WORK INSTRUCTIONS:
The whole listing below should be printed again exactly, with no images.

DATA FOR REVIEW:

------

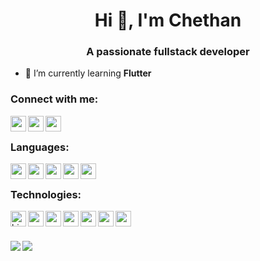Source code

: <h1 align="center">Hi 👋, I'm Chethan</h1>
<h3 align="center">A passionate fullstack developer</h3>

- 🌱 I’m currently learning **Flutter**

<h3 align="left">Connect with me:</h3>
<a href="mailto:chethanpoojary170@gmail.com">
  <img align="left" width="25" src="https://cdn.jsdelivr.net/npm/simple-icons@v3/icons/gmail.svg">
</a>
<a href="https://www.linkedin.com/in/chethan-n-72a4b919b/">
  <img align="left" width="25" src="https://cdn.jsdelivr.net/npm/simple-icons@v3/icons/linkedin.svg">
</a>
<a href="https://dev.to/chethan170">
  <img align="left" width="25" src="https://cdn.jsdelivr.net/npm/simple-icons@v3/icons/dev-dot-to.svg">
</a>
<br />

<h3 align="left">Languages:</h3>
<a href="https://getbootstrap.com/" title="Bootstrap">
  <img align="left" width="25" src="https://cdn.jsdelivr.net/npm/simple-icons@3.13.0/icons/html5.svg">
</a>
<a href="https://developer.mozilla.org/en-US/docs/Web/CSS" title="CSS">
  <img align="left" width="25" src="https://cdn.jsdelivr.net/npm/simple-icons@3.13.0/icons/css3.svg">
</a>
<a href="https://developer.mozilla.org/en-US/docs/Web/JavaScript" title="Javascript">
  <img align="left" width="25" src="https://cdn.jsdelivr.net/npm/simple-icons@3.13.0/icons/javascript.svg">
</a>
<a href="https://www.php.net/" title="PHP">
  <img align="left" width="25" src="https://cdn.jsdelivr.net/npm/simple-icons@3.13.0/icons/php.svg">
</a>
<a href="https://dart.dev/" title="Dart">
  <img align="left" width="25" src="https://cdn.jsdelivr.net/npm/simple-icons@3.13.0/icons/dart.svg">
</a>
<br/>

<h3 align="left">Technologies:</h3>
<a href="https://nodejs.org/en/" title="NodeJS">
  <img align="left" width="25" alt="hi" src="https://cdn.jsdelivr.net/npm/simple-icons@3.13.0/icons/node-dot-js.svg">
</a>
<a href="https://reactjs.org/" title="React">
  <img align="left" width="25" src="https://cdn.jsdelivr.net/npm/svg-icon@0.8.2/dist/svg/dev/react.svg">
</a>
<a href="https://flutter.dev/" title="Flutter">
  <img align="left" width="25" src="https://cdn.jsdelivr.net/npm/simple-icons@3.13.0/icons/flutter.svg">
</a>
<a href="https://codeigniter.com/" title="Codeigniter">
  <img align="left" width="25" src="https://cdn.jsdelivr.net/npm/simple-icons@3.13.0/icons/codeigniter.svg">
</a>
<a href="https://www.djangoproject.com/" title="Django">
  <img align="left" width="25" src="https://cdn.jsdelivr.net/npm/simple-icons@3.13.0/icons/django.svg">
</a>
<a href="https://www.mongodb.com/" title="Mongodb">
  <img align="left" width="25" src="https://cdn.jsdelivr.net/npm/simple-icons@3.13.0/icons/mongodb.svg">
</a>
<a href="https://firebase.google.com/" title="Firebase">
  <img align="left" width="25" src="https://cdn.jsdelivr.net/npm/simple-icons@3.13.0/icons/firebase.svg">
</a>

<br /><br />
<!--   ![GitHub stats](https://github-readme-stats.vercel.app/api?username=Chethan-170&show_icons=true&theme=tokyonight)
  ![Top Langs](https://github-readme-stats.vercel.app/api/top-langs/?username=Chethan-170&theme=tokyonight) -->

<div>
  <a href="https://github-readme-stats.vercel.app/api?username=Chethan-170&count_private=true&show_icons=true&theme=tokyonight">
    <img  align="left" src="https://github-readme-stats.vercel.app/api?username=Chethan-170&count_private=true&show_icons=true&theme=tokyonight" />
  </a>
  <a href="https://github-readme-stats.vercel.app/api/top-langs/?username=Chethan-170&hide=php&theme=tokyonight">
    <img align="left" src="https://github-readme-stats.vercel.app/api/top-langs/?username=Chethan-170&hide=php&theme=tokyonight" />
  </a>
</div>
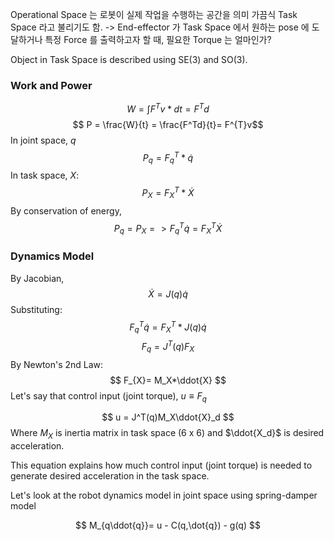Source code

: Operational Space 는 로봇이 실제 작업을 수행하는 공간을 의미
가끔식 Task Space 라고 불리기도 함.
-> End-effector 가 Task Space 에서 원하는 pose 에 도달하거나 특정 Force 를 출력하고자 할 때, 필요한 Torque 는 얼마인가?

Object in Task Space is described using SE(3) and SO(3). 

### Work and Power

$$
W = \int{F^{T}v *dt} = F^{T} d
$$
$$ P = \frac{W}{t} = \frac{F^Td}{t}= F^{T}v$$
In joint space, $q$
$$P_q = F^T_q*\dot{q}$$
In task space, $X$:
$$P_{X}= F^T_X*\dot{X}$$
By conservation of energy,
$$
P_{q}= P_{X} => F^{T}_{q} \dot{q} = F^{T}_{X} \dot{X} 
$$

### Dynamics Model

By Jacobian,
$$\dot{X} = J(q)\dot{q} $$
Substituting:
$$
F^{T}_{q} \dot{q} = F^{T}_{X} * J(q)\dot{q}
$$
$$
F_{q}= J^T(q)F_X
$$
By Newton's 2nd Law:
$$
F_{X}= M_X*\ddot{X}
$$
Let's say that control input (joint torque), $u \equiv F_q$

$$
u = J^T(q)M_X\ddot{X}_d
$$
Where $M_X$ is inertia matrix in task space (6 x 6) and $\ddot{X_d}$ is desired acceleration.

This equation explains how much control input (joint torque) is needed to generate desired acceleration in the task space.

Let's look at the robot dynamics model in joint space using spring-damper model

$$
M_{q\ddot{q}}= u - C(q,\dot{q}) - g(q)
$$


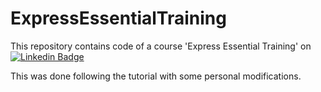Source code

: # ExpressEssentialTraining

This repository contains code of a course 'Express Essential Training' on [![Linkedin Badge](https://img.shields.io/badge/-ExpressEssentialTraining-blue?style=flat-square&logo=Linkedin&logoColor=white&link=https://www.linkedin.com/learning/express-essential-training/)](https://www.linkedin.com/learning/express-essential-training/)

This was done following the tutorial with some personal modifications.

------

SOLUTION:
Source code

: <h1 align="center">Hi 👋, I'm Chethan</h1>
<h3 align="center">A passionate fullstack developer</h3>

- 🌱 I’m currently learning **Flutter**

<h3 align="left">Connect with me:</h3>
<a href="mailto:chethanpoojary170@gmail.com">
  <img align="left" width="25" src="https://cdn.jsdelivr.net/npm/simple-icons@v3/icons/gmail.svg">
</a>
<a href="https://www.linkedin.com/in/chethan-n-72a4b919b/">
  <img align="left" width="25" src="https://cdn.jsdelivr.net/npm/simple-icons@v3/icons/linkedin.svg">
</a>
<a href="https://dev.to/chethan170">
  <img align="left" width="25" src="https://cdn.jsdelivr.net/npm/simple-icons@v3/icons/dev-dot-to.svg">
</a>
<br />

<h3 align="left">Languages:</h3>
<a href="https://getbootstrap.com/" title="Bootstrap">
  <img align="left" width="25" src="https://cdn.jsdelivr.net/npm/simple-icons@3.13.0/icons/html5.svg">
</a>
<a href="https://developer.mozilla.org/en-US/docs/Web/CSS" title="CSS">
  <img align="left" width="25" src="https://cdn.jsdelivr.net/npm/simple-icons@3.13.0/icons/css3.svg">
</a>
<a href="https://developer.mozilla.org/en-US/docs/Web/JavaScript" title="Javascript">
  <img align="left" width="25" src="https://cdn.jsdelivr.net/npm/simple-icons@3.13.0/icons/javascript.svg">
</a>
<a href="https://www.php.net/" title="PHP">
  <img align="left" width="25" src="https://cdn.jsdelivr.net/npm/simple-icons@3.13.0/icons/php.svg">
</a>
<a href="https://dart.dev/" title="Dart">
  <img align="left" width="25" src="https://cdn.jsdelivr.net/npm/simple-icons@3.13.0/icons/dart.svg">
</a>
<br/>

<h3 align="left">Technologies:</h3>
<a href="https://nodejs.org/en/" title="NodeJS">
  <img align="left" width="25" alt="hi" src="https://cdn.jsdelivr.net/npm/simple-icons@3.13.0/icons/node-dot-js.svg">
</a>
<a href="https://reactjs.org/" title="React">
  <img align="left" width="25" src="https://cdn.jsdelivr.net/npm/svg-icon@0.8.2/dist/svg/dev/react.svg">
</a>
<a href="https://flutter.dev/" title="Flutter">
  <img align="left" width="25" src="https://cdn.jsdelivr.net/npm/simple-icons@3.13.0/icons/flutter.svg">
</a>
<a href="https://codeigniter.com/" title="Codeigniter">
  <img align="left" width="25" src="https://cdn.jsdelivr.net/npm/simple-icons@3.13.0/icons/codeigniter.svg">
</a>
<a href="https://www.djangoproject.com/" title="Django">
  <img align="left" width="25" src="https://cdn.jsdelivr.net/npm/simple-icons@3.13.0/icons/django.svg">
</a>
<a href="https://www.mongodb.com/" title="Mongodb">
  <img align="left" width="25" src="https://cdn.jsdelivr.net/npm/simple-icons@3.13.0/icons/mongodb.svg">
</a>
<a href="https://firebase.google.com/" title="Firebase">
  <img align="left" width="25" src="https://cdn.jsdelivr.net/npm/simple-icons@3.13.0/icons/firebase.svg">
</a>

<br /><br />
<!--   ![GitHub stats](https://github-readme-stats.vercel.app/api?username=Chethan-170&show_icons=true&theme=tokyonight)
  ![Top Langs](https://github-readme-stats.vercel.app/api/top-langs/?username=Chethan-170&theme=tokyonight) -->

<div>
  <a href="https://github-readme-stats.vercel.app/api?username=Chethan-170&count_private=true&show_icons=true&theme=tokyonight">
    <img  align="left" src="https://github-readme-stats.vercel.app/api?username=Chethan-170&count_private=true&show_icons=true&theme=tokyonight" />
  </a>
  <a href="https://github-readme-stats.vercel.app/api/top-langs/?username=Chethan-170&hide=php&theme=tokyonight">
    <img align="left" src="https://github-readme-stats.vercel.app/api/top-langs/?username=Chethan-170&hide=php&theme=tokyonight" />
  </a>
</div>
Source code

: Operational Space 는 로봇이 실제 작업을 수행하는 공간을 의미
가끔식 Task Space 라고 불리기도 함.
-> End-effector 가 Task Space 에서 원하는 pose 에 도달하거나 특정 Force 를 출력하고자 할 때, 필요한 Torque 는 얼마인가?

Object in Task Space is described using SE(3) and SO(3). 

### Work and Power

$$
W = \int{F^{T}v *dt} = F^{T} d
$$
$$ P = \frac{W}{t} = \frac{F^Td}{t}= F^{T}v$$
In joint space, $q$
$$P_q = F^T_q*\dot{q}$$
In task space, $X$:
$$P_{X}= F^T_X*\dot{X}$$
By conservation of energy,
$$
P_{q}= P_{X} => F^{T}_{q} \dot{q} = F^{T}_{X} \dot{X} 
$$

### Dynamics Model

By Jacobian,
$$\dot{X} = J(q)\dot{q} $$
Substituting:
$$
F^{T}_{q} \dot{q} = F^{T}_{X} * J(q)\dot{q}
$$
$$
F_{q}= J^T(q)F_X
$$
By Newton's 2nd Law:
$$
F_{X}= M_X*\ddot{X}
$$
Let's say that control input (joint torque), $u \equiv F_q$

$$
u = J^T(q)M_X\ddot{X}_d
$$
Where $M_X$ is inertia matrix in task space (6 x 6) and $\ddot{X_d}$ is desired acceleration.

This equation explains how much control input (joint torque) is needed to generate desired acceleration in the task space.

Let's look at the robot dynamics model in joint space using spring-damper model

$$
M_{q\ddot{q}}= u - C(q,\dot{q}) - g(q)
$$


Source code

: # ExpressEssentialTraining

This repository contains code of a course 'Express Essential Training' on [![Linkedin Badge](https://img.shields.io/badge/-ExpressEssentialTraining-blue?style=flat-square&logo=Linkedin&logoColor=white&link=https://www.linkedin.com/learning/express-essential-training/)](https://www.linkedin.com/learning/express-essential-training/)

This was done following the tutorial with some personal modifications.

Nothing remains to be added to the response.